------ EXERCISE MATERIALS ------

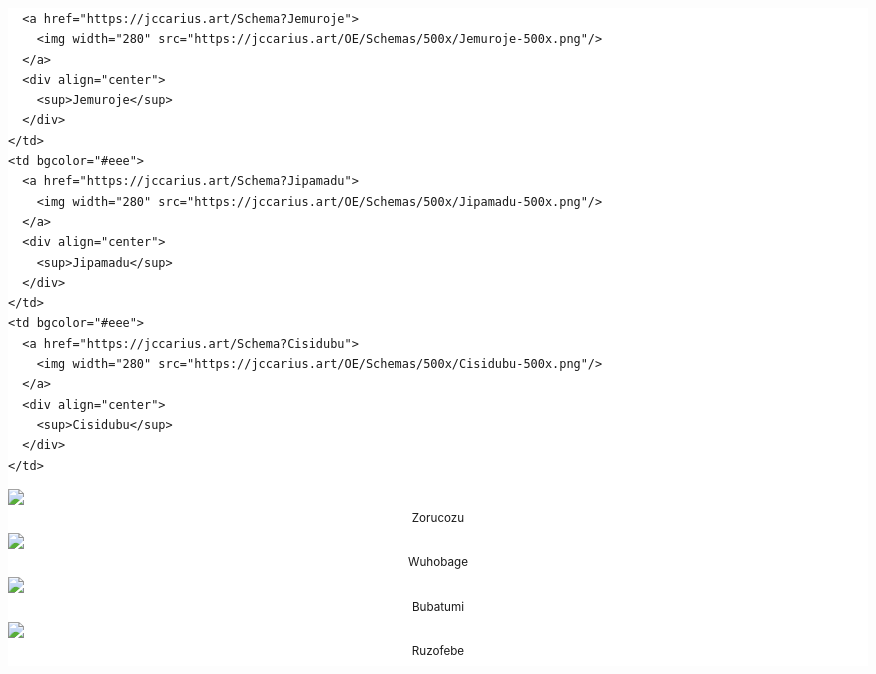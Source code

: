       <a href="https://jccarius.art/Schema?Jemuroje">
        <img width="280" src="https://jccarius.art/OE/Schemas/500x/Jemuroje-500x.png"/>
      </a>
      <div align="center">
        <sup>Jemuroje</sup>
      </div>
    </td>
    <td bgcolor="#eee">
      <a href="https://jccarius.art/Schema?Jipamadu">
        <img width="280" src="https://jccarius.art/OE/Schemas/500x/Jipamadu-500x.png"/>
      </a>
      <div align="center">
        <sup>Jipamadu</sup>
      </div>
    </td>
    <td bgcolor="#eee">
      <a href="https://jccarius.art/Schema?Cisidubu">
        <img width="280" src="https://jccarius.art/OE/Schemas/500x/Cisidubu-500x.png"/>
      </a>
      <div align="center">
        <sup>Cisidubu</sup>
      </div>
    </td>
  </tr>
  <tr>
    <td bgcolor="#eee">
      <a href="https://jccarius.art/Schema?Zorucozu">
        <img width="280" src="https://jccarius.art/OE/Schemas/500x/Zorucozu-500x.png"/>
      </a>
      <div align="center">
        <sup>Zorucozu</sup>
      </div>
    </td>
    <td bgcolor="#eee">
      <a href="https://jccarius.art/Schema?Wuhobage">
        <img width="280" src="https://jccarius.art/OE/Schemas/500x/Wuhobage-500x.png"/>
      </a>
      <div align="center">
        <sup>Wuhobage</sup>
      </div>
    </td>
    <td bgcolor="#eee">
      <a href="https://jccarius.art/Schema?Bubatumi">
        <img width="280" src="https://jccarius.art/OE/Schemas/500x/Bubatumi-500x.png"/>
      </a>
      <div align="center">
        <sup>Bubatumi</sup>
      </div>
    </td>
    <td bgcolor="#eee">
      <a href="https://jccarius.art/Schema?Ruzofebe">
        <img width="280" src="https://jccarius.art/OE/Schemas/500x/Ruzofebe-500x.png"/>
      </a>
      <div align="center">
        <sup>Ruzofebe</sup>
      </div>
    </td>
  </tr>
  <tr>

------

- TO DO
Check each line above for the string "Wuhobage" and copy every line that has it.

- TASK RESPONSE
      <a href="https://jccarius.art/Schema?Wuhobage">
        <img width="280" src="https://jccarius.art/OE/Schemas/500x/Wuhobage-500x.png"/>
        <sup>Wuhobage</sup>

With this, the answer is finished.